Pulung -
Seperti situs-situs sejarah lainnya, situs bersejarah Makam Raden
Tumenggung Jayengrono tidak lepas dari mitos yang berkembang di
masyarakat setempat. Di makam ini terdapat berbagai mitos, salah satunya
mengenai makam tidak bisa menerima jenazah yang berasal dari luar
daerah Pulung Merdiko. Mitos ini dipercayai masyarakat hingga sekarang.
Menurut tetua setempat,
dahulu ada jenazah yang berasal dari luar daerah desa Pulung Merdiko
yang dimakamkan di Makam Jayengrono.

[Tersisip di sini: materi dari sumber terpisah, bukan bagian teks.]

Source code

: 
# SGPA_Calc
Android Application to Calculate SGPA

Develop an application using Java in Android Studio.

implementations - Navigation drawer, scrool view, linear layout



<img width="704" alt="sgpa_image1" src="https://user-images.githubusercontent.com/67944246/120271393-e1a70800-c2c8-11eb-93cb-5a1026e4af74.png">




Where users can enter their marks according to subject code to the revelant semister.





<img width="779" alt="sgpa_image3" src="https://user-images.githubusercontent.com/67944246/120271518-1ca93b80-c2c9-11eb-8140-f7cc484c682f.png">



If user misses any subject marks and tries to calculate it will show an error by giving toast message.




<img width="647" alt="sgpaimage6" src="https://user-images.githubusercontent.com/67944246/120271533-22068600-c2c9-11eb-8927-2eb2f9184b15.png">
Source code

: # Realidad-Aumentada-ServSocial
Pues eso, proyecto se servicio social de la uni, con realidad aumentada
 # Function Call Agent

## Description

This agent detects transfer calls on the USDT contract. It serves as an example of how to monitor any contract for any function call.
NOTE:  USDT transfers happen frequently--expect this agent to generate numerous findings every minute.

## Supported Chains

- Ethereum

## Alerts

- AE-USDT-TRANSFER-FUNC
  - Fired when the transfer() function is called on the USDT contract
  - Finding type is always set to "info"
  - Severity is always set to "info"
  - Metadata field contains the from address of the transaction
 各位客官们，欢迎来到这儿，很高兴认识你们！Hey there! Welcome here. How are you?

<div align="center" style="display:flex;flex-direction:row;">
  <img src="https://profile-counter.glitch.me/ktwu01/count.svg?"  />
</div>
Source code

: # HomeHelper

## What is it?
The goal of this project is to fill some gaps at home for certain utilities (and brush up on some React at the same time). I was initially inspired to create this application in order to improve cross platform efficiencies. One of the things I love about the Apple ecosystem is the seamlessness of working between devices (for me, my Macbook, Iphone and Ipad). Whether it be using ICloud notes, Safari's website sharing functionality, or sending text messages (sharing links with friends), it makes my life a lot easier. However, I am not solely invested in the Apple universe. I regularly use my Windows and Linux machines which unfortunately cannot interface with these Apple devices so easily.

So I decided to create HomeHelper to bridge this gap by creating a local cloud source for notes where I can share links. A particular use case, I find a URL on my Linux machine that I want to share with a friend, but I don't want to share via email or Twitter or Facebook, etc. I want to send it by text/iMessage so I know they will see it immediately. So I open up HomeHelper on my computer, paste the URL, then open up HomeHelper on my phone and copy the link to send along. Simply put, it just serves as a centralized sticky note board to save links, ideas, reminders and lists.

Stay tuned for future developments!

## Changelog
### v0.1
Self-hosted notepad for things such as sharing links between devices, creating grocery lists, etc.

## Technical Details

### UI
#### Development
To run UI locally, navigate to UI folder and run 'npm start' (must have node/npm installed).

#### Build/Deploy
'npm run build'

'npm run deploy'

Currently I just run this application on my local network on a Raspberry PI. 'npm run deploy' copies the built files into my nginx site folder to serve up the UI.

Keesokan harinya, warga mendapati
makam tersebut seperti ada yang membongkar. Setelah berkonsultasi
dengan sesepuh desa Pulung
Merdiko, akhirnya jenazah tersebut di pindah ke makam yang lain. Hingga
sekarang, yang dimakamkan di makam ini adalah warga keturunan desa
Pulung Merdiko.
“tirose
tiyang sepuh niku, sing dimakamne ten mriki niki kedah warga desa
Pulung Merdiko mbak. Liyane mboten saget nampi, mboten pareng. Lha wong
dibongkar malih lho bibar dikubur niku. (katanya orang tua dahulu
itu mbak, yang dimakamkan di sini ini harus warga desa Pulung Merdiko.
Lainnya tidak bisa menerima, tidak boleh. Setelah dikubur itu dibongkar
lagi),” cerita salah satu warga di yang ditemui di depan Makam Jayengrono.
“jarene wong-wong ujud’e Eyang Jayengrono ki macan, mbak. Macan putih. Mulane iso ngeruk makam (katanya orang-orang, wujudnya Eyang Jayengrono itu macan putih. Makanya bisa membongkar tanah makam.),” imbuhnya.
Namun, mitos ini belum bisa
sepenuhnya dibenarkan karena mitos ini masih sebatas kepercayaan para
orang tua di desa Pulung Merdiko.
Selain itu, merebak
kepercayaan di masyarakat bahwa jika dari awal memiliki niat berziarah
ke makam Raden Tumenggung Jayengrono I, peziarah harus berjalan jongkok
dari depan makam hingga tepat di pesarean Raden Tumenggung Jayengrono.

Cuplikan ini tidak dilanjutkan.